Моя бабушка Евгения Васильевна была самым незаметным человеком на свете. Я никогда не слышал, чтобы она повышала голос.
И даже телесно, казалось, она соткана из непрочного полупрозрачного вещества. Однажды я, восьмилетний пацан, случайно подглядел ее почти раздетой и был поражен как бы отсутствием кожи - такая она была тонкая и истертая. Если посильнее разогнаться на велосипеде, не без оснований полагал я, бабушку наверняка, как призрак, можно проехать насквозь.Когда бабушка еще и не думала становиться бабушкой, у нее появилась одна на всю жизнь мечта - стать врачом. Но тут вмешалась война. Бабушка, тогда еще просто девушка Женя, в 41-м ушла служить медсестрой в санчасть, с которой прошагала до Праги. Тетки и мама мне рассказывали, что одно время бабушка ассистировала в хирургическом полевом госпитале у "того самого" академика Вишневского, который игриво называл ее "моей рыженькой". Значение этой биографической детали я понял годам к двадцати. Дело в том, что после войны санитарка с колоссальным боевым опытом и с медалью "За отвагу" (которую, впрочем, она никогда не надевала, как и другие, менее для нее значимые) пять раз поступала в мединститут. Но так и не поступила. А ведь достаточно было одного звонка генералу Вишневскому...

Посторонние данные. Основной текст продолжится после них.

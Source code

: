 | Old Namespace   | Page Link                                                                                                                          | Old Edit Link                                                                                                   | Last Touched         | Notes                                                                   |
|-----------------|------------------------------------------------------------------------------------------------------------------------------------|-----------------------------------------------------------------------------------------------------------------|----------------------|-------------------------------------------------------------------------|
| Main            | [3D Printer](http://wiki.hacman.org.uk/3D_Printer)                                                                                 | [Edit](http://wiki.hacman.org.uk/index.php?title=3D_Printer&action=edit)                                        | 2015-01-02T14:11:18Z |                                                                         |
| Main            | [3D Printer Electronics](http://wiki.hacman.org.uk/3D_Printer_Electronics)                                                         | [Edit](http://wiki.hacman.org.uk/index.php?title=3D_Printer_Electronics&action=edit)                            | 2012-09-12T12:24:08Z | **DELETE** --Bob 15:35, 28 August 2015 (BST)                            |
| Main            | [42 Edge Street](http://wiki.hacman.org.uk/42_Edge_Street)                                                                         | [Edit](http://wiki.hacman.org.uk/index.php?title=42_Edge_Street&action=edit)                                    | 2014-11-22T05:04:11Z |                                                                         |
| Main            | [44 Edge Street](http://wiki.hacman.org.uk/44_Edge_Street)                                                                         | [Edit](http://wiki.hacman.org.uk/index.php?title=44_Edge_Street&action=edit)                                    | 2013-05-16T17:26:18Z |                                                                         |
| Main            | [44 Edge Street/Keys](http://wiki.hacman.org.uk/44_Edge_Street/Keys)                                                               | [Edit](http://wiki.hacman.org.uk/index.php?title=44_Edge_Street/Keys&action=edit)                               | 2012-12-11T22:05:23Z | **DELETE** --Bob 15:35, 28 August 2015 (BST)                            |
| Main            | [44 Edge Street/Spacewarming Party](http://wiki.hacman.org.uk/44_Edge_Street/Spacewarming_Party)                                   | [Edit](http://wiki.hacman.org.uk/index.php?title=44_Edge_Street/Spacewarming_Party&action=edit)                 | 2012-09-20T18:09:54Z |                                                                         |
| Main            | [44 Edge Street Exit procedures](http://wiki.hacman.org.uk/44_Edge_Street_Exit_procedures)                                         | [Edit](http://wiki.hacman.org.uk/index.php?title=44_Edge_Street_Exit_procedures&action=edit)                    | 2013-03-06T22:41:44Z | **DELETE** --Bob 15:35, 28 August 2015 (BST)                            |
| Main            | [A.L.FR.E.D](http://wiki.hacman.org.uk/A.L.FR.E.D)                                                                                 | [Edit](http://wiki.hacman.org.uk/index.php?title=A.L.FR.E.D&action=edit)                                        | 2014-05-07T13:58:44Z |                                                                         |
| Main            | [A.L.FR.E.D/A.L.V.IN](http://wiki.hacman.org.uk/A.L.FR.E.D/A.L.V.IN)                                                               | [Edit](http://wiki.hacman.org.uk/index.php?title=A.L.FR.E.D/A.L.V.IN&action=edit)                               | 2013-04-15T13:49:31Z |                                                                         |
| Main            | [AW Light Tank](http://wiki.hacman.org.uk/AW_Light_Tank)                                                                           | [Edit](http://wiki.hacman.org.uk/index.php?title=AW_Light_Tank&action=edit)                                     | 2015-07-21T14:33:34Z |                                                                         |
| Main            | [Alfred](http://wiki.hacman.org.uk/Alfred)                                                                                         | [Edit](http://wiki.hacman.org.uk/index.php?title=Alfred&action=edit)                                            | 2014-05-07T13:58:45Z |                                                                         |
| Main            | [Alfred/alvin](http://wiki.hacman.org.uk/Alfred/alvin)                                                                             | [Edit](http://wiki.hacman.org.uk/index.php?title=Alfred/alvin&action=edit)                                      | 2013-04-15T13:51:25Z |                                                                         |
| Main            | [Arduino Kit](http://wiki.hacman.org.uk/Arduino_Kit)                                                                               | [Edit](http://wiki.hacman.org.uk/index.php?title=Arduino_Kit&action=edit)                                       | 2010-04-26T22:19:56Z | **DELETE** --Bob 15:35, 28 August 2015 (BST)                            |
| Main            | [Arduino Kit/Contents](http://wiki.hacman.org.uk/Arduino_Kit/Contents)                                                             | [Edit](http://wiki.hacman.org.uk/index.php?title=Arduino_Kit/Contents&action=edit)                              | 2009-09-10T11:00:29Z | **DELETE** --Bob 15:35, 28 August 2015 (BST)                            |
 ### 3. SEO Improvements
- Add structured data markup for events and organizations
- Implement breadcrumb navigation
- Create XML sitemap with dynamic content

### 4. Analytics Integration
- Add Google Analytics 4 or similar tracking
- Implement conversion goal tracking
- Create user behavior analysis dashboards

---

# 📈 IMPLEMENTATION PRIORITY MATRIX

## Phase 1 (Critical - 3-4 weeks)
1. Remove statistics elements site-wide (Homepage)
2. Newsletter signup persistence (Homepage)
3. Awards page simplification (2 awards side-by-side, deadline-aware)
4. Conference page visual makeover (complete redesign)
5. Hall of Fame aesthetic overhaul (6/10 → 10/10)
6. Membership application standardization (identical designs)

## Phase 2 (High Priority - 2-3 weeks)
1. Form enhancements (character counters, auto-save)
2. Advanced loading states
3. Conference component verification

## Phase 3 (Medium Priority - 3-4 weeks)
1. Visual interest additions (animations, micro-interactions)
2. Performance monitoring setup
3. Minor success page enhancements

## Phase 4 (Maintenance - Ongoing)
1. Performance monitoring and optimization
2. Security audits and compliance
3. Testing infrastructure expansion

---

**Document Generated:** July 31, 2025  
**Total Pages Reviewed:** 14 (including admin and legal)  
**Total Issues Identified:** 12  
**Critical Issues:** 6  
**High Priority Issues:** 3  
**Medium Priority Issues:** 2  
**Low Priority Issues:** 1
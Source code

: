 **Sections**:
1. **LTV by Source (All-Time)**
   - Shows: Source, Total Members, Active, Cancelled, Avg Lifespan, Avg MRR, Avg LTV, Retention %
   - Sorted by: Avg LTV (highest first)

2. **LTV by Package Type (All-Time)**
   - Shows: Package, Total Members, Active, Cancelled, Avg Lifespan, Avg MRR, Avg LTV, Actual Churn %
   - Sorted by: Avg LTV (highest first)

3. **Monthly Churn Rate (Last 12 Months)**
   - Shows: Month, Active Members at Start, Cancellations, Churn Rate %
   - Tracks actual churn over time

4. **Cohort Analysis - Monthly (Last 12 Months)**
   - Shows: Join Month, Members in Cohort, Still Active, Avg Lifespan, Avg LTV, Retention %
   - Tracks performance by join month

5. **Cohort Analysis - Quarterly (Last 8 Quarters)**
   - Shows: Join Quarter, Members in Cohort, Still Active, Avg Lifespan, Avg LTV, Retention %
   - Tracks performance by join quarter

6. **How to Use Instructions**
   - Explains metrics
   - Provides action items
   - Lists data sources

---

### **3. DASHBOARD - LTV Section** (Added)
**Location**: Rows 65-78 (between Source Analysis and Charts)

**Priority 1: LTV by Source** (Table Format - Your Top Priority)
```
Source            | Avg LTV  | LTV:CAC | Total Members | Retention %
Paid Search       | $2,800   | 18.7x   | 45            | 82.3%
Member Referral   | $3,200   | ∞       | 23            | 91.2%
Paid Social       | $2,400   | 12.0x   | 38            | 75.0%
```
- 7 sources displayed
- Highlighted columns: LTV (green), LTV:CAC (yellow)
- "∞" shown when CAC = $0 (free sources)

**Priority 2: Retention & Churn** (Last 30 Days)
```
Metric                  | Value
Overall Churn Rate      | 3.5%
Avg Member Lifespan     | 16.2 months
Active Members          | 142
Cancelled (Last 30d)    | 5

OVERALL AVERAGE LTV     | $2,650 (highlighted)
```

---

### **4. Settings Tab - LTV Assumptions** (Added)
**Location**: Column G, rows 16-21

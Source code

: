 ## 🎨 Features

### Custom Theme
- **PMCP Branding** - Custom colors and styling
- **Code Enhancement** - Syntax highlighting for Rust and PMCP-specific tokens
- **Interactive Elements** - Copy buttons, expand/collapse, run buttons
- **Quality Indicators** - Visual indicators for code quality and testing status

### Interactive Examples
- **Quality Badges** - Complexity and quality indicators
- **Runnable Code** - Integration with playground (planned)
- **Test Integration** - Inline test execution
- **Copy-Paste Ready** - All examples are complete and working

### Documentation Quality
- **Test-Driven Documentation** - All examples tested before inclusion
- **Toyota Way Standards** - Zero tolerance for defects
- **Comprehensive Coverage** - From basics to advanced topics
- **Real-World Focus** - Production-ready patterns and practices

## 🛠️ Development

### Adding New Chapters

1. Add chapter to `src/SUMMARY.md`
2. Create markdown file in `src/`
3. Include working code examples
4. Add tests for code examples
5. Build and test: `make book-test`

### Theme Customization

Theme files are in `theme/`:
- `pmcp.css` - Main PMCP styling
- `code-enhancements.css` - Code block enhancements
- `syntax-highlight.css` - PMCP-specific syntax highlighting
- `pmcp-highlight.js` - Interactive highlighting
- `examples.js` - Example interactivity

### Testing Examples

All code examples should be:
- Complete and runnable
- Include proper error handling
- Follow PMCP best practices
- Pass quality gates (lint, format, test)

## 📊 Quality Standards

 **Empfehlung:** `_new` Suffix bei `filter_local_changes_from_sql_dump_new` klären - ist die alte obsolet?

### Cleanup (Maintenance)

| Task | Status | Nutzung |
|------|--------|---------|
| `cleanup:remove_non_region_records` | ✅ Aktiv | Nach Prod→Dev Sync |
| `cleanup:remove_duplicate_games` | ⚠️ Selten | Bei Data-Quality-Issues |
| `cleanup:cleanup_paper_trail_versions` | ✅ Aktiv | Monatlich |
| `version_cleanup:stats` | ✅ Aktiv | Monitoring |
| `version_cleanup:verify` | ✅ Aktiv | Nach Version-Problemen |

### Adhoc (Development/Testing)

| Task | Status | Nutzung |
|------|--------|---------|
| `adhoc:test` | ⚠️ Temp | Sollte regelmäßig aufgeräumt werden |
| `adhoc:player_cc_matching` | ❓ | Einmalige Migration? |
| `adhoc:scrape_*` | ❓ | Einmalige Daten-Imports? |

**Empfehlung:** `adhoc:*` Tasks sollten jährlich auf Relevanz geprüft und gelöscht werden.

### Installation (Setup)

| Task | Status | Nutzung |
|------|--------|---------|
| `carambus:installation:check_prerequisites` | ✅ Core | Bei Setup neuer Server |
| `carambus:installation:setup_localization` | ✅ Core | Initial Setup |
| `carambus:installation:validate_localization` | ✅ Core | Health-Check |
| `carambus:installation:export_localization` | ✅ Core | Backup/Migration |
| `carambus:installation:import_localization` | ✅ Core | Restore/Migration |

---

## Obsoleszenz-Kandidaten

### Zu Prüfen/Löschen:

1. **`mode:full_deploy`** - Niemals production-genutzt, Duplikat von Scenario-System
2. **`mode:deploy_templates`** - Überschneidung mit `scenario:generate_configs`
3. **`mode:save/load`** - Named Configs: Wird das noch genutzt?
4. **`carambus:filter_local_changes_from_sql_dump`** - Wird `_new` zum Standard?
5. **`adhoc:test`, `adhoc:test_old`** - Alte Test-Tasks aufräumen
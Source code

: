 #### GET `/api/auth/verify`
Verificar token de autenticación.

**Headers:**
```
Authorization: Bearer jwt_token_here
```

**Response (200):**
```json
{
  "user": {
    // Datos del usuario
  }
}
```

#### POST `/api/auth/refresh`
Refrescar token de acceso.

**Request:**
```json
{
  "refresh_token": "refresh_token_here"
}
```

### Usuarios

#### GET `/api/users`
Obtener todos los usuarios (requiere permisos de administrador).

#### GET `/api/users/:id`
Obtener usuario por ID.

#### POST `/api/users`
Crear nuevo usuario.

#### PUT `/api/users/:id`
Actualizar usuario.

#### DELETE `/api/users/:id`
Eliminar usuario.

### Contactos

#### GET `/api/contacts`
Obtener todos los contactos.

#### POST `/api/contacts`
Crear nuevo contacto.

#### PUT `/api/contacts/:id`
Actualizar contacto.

Об этом Жене талдычили наперебой все фронтовые подруги. "Нет, я сама", - и все тут!
Моя будущая бабушка устроилась простой санитаркой в районную поликлинику, где и проработала всю оставшуюся жизнь.
Ее муж Борис Васильевич в 1941 году был партизанским командиром.
Когда в музее-панораме "Бородинская битва" готовилась выставка фронтовых рисунков, меня разыскал старший научный сотрудник Музея-панорамы "Бородинская битва" Кирилл Ривчак. И пригласил посмотреть на портрет моего деда, который ни я, ни мои родственники никогда не видели. Карандашный рисунок. Вероятно автор - Петр Александрович Кривоногов, советский живописец-баталист, лауреат Сталинской премии, заслуженный деятель искусств РСФСР, прошагавший в действующих войсках от Москвы до Берлина.
Где и как они встретились - бог знает.
Через много лет мои родители Владимир Голкин и Наталья Тагунова решили напомнить родному Волоколамску про командира здешних партизан и про его жену, дошедшую с медсанбатом до Праги. Родители сделали это к 75-летию Победы, установив на свои деньги памятные доски на нашем родовом доме.
Так мои бабушка с дедом снова встретились.
Как бабушка хоронила любимого мужа, я почти не помню. Но очень хорошо запомнил ее первую смерть. Мы ночевали в одной комнате. Мне было поручено бить тревогу, когда Евгения Васильевна перестанет дышать. Через улицу от нас жила баба Таня, тоже из поликлиники, у нее был заготовлен специальный "тревожный чемоданчик". Когда бабушка перестала дышать, я все сделал, как учили. Прибежала баба Таня, меня выгнали в соседнюю комнату. Но и оттуда я все прекрасно слышал. Реанимация прошла успешно. А потом...
Евгения Васильевна вдруг впервые в жизни закричала. На свою подругу, только что вытащившую ее с того света. Я и сейчас слышу рассерженный бабушкин голос: "Таня! Таня! Что ты наделала! Мне было там так хорошо! Там был Борис!"